Referring to the following diagram, the blue triangle represents the first equation, and the green line represents the second.

Regarding this daigram, we know what P and Q are. This leads to R, which leads to S, which leads finally to $k_{2}$.

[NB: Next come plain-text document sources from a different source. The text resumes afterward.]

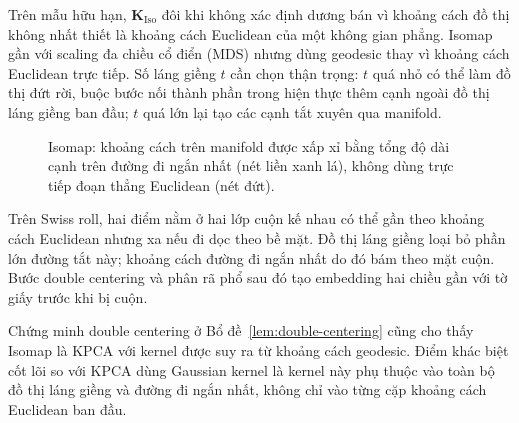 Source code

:Trên mẫu hữu hạn, $\mathbf{K}_{\mathrm{Iso}}$ đôi khi không xác định dương bán vì khoảng cách đồ thị không nhất thiết là khoảng cách Euclidean của một không gian phẳng. Isomap gần với scaling đa chiều cổ điển (MDS) nhưng dùng geodesic thay vì khoảng cách Euclidean trực tiếp. Số láng giềng $t$ cần chọn thận trọng: $t$ quá nhỏ có thể làm đồ thị đứt rời, buộc bước nối thành phần trong hiện thực thêm cạnh ngoài đồ thị láng giềng ban đầu; $t$ quá lớn lại tạo các cạnh tắt xuyên qua manifold.

\begin{figure}[H]
\centering
{}
\caption{Isomap: khoảng cách trên manifold được xấp xỉ bằng tổng độ dài cạnh trên đường đi ngắn nhất (nét liền xanh lá), không dùng trực tiếp đoạn thẳng Euclidean (nét đứt).}
\label{fig:isomap-graph}
\end{figure}

\begin{example}
Trên Swiss roll, hai điểm nằm ở hai lớp cuộn kế nhau có thể gần theo khoảng cách Euclidean nhưng xa nếu đi dọc theo bề mặt. Đồ thị láng giềng loại bỏ phần lớn đường tắt này; khoảng cách đường đi ngắn nhất do đó bám theo mặt cuộn. Bước double centering và phân rã phổ sau đó tạo embedding hai chiều gần với tờ giấy trước khi bị cuộn.
\end{example}

\begin{extension}
Chứng minh double centering ở Bổ đề~\ref{lem:double-centering} cũng cho thấy Isomap là KPCA với kernel được suy ra từ khoảng cách geodesic. Điểm khác biệt cốt lõi so với KPCA dùng Gaussian kernel là kernel này phụ thuộc vào toàn bộ đồ thị láng giềng và đường đi ngắn nhất, không chỉ vào từng cặp khoảng cách Euclidean ban đầu.
\end{extension}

$P^{2}=k_{1}^{2}+k_{2}^{2}=B^{2}-2C$
$Q^{2}=B^{2}/2$
$R={\sqrt {P^{2}-Q^{2}}}={\sqrt {B^{2}-2C-B^{2}/2}}={\sqrt {B^{2}/2-2C}}$
$S={\sqrt {B^{2}/2-2C}}/{\sqrt {2}}$
$k_{2}=-B/2-{\sqrt {B^{2}/2-2C}}/{\sqrt {2}}$

This can be simplified to

$k_{2}={\frac {-B-{\sqrt {B^{2}-4C}}}{2}}$

$k_{1}$ can be determined from $k_{2}$

$k_{1}=-B-k_{2}={\frac {-2B}{2}}-{\frac {-B-{\sqrt {B^{2}-4C}}}{2}}$
$k_{1}={\frac {-B+{\sqrt {B^{2}-4C}}}{2}}$

We now have the two values of x that solve the simplified quadratic equation.

$x^{2}+Bx+C=0$
$x={\frac {-B\pm {\sqrt {B^{2}-4C}}}{2}}$

Replacing B with b/a, and C with c/a we have the solution to the quadratic equation

$ax^{2}+bx+c=0$
$x={\frac {-b\pm {\sqrt {b^{2}-4ac}}}{2a}}$